Task goal
Search the records for the string "kinds" and return each line that has it.

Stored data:

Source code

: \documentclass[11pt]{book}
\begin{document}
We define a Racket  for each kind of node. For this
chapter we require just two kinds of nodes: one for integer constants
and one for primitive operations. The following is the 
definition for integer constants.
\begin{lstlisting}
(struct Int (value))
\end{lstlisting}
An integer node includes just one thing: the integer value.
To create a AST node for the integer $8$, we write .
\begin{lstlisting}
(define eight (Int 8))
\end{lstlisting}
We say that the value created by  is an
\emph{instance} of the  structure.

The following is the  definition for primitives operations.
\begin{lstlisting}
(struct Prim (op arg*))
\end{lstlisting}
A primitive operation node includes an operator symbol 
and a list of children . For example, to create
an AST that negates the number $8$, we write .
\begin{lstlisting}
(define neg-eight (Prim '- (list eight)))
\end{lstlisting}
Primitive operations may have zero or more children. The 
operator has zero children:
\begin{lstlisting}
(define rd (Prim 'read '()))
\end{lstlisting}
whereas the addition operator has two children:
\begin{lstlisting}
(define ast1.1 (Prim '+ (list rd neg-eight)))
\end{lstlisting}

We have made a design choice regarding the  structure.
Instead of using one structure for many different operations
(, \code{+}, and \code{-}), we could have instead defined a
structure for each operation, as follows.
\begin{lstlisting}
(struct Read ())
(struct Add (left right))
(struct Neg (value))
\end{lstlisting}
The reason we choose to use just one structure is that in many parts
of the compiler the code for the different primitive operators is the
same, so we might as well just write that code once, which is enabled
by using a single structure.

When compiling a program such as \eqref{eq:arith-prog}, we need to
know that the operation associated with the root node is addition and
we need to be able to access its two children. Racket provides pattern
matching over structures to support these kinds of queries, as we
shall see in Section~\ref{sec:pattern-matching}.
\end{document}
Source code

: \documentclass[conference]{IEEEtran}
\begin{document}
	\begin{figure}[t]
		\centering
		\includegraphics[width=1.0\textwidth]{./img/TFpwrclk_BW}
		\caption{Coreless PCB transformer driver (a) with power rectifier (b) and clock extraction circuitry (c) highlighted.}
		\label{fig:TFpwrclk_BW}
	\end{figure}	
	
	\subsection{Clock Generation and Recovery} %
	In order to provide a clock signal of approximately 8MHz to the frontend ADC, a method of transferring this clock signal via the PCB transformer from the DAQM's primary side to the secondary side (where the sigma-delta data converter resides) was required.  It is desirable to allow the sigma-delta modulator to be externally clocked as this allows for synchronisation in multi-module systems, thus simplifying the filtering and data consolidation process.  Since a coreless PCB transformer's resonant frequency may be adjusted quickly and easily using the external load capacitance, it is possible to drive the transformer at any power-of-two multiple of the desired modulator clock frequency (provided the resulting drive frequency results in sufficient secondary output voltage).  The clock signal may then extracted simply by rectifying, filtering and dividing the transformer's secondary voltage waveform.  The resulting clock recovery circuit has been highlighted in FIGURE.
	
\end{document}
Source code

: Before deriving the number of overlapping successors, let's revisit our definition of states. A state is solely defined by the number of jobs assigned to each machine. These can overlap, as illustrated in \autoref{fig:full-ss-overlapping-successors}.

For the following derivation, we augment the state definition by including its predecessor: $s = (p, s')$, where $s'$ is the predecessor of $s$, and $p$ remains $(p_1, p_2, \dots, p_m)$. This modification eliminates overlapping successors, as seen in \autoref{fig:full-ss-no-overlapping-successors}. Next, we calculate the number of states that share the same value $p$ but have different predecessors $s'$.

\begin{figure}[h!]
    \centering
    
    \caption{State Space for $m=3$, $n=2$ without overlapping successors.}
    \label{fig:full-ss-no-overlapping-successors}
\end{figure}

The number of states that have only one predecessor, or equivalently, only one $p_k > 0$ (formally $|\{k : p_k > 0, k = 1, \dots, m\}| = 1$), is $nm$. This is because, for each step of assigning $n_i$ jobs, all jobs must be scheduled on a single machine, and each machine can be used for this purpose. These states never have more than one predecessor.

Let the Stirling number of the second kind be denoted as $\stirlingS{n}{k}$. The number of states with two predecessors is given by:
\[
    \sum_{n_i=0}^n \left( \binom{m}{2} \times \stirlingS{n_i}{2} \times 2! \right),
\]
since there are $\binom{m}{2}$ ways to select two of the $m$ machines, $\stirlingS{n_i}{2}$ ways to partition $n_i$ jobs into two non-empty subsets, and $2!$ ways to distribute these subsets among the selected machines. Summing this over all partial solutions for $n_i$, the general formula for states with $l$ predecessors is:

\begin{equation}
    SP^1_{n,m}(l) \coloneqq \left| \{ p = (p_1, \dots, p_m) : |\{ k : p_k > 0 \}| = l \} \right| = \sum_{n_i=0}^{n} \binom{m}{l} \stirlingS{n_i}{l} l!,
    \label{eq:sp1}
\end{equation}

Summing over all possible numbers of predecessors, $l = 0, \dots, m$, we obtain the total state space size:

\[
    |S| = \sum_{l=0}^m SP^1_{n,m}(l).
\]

Response
chapter we require just two kinds of nodes: one for integer constants
matching over structures to support these kinds of queries, as we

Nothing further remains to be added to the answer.